Sometimes I pick a topic I am interested in and present it to my garden club. It saves money on a speaker (I don’t accept payment from my club) and it gives me the opportunity to research a topic. In October I presented a program on the history and uses for corn husk including decorative and culinary uses. We had a “make and take” of an corn husk angel ornament that members could make and bring home (see the end of this post for the corn husk angel ornament tutorial). As is the tradition of garden club, I set a pretty hostess table with arrangement (all corn husk flowers of course), and I served the food in corn husk containers.
A garden club member helped me to make the corn husk flowers and crafts. Both of us made the flowers and she did an amazing job arranging them. We used this to get started and then made flowers up as we went along and made some leaves. This was my first time making corn husk crafts (I am not counting when I made a corn husk doll in grade school – I had a lot of help with that). I discovered during the process of making corn husk crafts that it is not my favorite material to craft but I was happy with the results.
I signed up to be hostess for the meeting because I wanted to make a corn husk bouquet, corn husk containers, and feature corn in some food.
- Cheese and crackers in a corn husk boat
- Jalapeño Popper Cornbread Muffins baked in corn husk liners (I soaked some corn husks in water for 30 minutes, then tore pieces, pushed down with one hand while I spooned batter into the liners with my other hand)
- Grapes (in a corn husk bowl – I made the bowl by putting moist corn husks in a glass bowl with paper towels scrunched up in it and let it dry – it made a loose bowl)
- Frosted cookies (made by a garden club member) – I followed these directions for the corn husk leaves and dyed them with food coloring in water.
To make my corn husk program more interesting I provided photos and some samples of crafts that I made myself. I found it very easy to dye the corn husks with RIT dye. It did turn my wooden spoons the color of the dye so think about that before using your favorite wooden spoon. In some cases I needed to wet the dyed corn husks again to make them more pliable and the dye did not come off in the water or on my hands!

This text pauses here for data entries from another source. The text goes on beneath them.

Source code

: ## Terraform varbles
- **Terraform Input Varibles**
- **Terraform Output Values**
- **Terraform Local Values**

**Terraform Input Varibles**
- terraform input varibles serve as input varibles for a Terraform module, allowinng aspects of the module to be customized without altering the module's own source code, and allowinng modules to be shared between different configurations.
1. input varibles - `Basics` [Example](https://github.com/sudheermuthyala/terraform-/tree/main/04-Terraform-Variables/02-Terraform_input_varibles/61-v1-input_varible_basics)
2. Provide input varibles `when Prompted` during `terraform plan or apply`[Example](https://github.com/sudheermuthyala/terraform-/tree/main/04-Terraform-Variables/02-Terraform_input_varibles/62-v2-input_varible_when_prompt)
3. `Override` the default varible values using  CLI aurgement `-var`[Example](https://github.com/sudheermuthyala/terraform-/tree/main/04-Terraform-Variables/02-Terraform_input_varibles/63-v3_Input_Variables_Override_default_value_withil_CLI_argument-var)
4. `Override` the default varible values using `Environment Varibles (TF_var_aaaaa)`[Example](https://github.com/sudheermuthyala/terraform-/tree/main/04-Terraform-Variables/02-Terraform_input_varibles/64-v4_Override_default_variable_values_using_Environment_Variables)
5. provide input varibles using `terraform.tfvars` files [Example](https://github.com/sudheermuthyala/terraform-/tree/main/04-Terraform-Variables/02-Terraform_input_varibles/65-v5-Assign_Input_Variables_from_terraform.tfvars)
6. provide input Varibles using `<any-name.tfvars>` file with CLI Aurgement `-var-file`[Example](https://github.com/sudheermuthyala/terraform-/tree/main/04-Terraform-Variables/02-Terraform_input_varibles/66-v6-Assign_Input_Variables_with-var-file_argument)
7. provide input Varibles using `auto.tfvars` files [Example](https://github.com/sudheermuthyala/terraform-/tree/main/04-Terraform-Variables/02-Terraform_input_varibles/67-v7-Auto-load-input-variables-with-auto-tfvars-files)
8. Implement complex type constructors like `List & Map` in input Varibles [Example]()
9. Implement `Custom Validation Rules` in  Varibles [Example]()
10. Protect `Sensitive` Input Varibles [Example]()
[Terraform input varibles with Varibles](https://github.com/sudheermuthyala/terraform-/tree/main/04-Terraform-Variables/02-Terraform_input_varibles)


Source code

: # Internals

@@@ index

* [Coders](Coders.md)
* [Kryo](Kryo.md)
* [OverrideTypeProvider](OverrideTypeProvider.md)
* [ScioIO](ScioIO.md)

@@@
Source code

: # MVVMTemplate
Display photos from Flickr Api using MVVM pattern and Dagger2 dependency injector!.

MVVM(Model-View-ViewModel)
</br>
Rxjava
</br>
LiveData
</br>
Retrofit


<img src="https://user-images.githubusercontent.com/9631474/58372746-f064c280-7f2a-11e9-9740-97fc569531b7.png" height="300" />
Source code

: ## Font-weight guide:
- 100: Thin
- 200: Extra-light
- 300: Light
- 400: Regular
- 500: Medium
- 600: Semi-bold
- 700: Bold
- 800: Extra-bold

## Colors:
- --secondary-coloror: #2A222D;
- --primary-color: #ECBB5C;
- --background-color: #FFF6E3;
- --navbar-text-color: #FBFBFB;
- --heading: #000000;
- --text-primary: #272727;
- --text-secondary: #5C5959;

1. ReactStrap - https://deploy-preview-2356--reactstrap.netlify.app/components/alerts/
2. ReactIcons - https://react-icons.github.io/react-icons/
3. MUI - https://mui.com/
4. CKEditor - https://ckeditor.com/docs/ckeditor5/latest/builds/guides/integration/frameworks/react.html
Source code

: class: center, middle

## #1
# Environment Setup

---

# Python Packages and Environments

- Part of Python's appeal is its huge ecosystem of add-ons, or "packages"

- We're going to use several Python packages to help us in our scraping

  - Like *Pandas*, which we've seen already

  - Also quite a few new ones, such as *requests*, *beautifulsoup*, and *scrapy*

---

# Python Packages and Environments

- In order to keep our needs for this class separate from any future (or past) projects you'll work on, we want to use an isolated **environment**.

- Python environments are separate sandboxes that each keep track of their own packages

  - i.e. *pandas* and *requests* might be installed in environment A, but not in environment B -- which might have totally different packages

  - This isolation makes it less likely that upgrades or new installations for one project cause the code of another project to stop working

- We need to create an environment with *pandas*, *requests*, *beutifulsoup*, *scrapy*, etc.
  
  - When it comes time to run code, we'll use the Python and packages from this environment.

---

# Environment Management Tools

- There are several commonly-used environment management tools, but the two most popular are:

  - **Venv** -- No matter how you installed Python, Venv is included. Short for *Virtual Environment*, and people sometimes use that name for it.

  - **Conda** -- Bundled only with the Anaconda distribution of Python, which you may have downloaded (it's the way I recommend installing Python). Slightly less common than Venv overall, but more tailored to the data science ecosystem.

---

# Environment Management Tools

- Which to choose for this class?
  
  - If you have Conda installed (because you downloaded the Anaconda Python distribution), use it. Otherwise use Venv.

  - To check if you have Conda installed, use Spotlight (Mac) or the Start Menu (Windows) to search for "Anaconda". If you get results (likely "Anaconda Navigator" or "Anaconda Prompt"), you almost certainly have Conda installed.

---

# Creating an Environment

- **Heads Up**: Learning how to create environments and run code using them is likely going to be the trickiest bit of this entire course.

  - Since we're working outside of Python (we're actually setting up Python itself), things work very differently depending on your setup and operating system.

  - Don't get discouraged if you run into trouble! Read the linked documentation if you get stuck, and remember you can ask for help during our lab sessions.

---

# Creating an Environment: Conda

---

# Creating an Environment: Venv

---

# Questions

This corn husk Christmas tree was very easy to make. I was inspired by this. I kept it simple and used hot glue to attach a wooden star to the top.
My helper and I made these gorgeous Calla Lilies. We followed these directions.
I quickly made this corn husk covered votive. I kept it natural but of course you could decorate it more if you like. I tried to make it very safe – the candle will not get close to the corn or corn husk, it is in it’s own glass votive. I was inspired by this.
I followed these basic directions to make the corn husk rose. I was worried when it was dry that it did not look like a rose but a little bit if hot glue helped make the shape. I also used hot glue to attach the rose to the twine to make a napkin ring.
I followed these directions to make a corn husk sunflower. It took a long time to make it. After I was done my husband who normally does not comment on crafts, said that he did not like it. My garden club members said that they liked it but maybe they were just being polite.
This corn husk ghost was easy to make.
My helper followed this tutorial to make a barrette and broach. We used hot glue to attach a metal barrette to the corn husk flower.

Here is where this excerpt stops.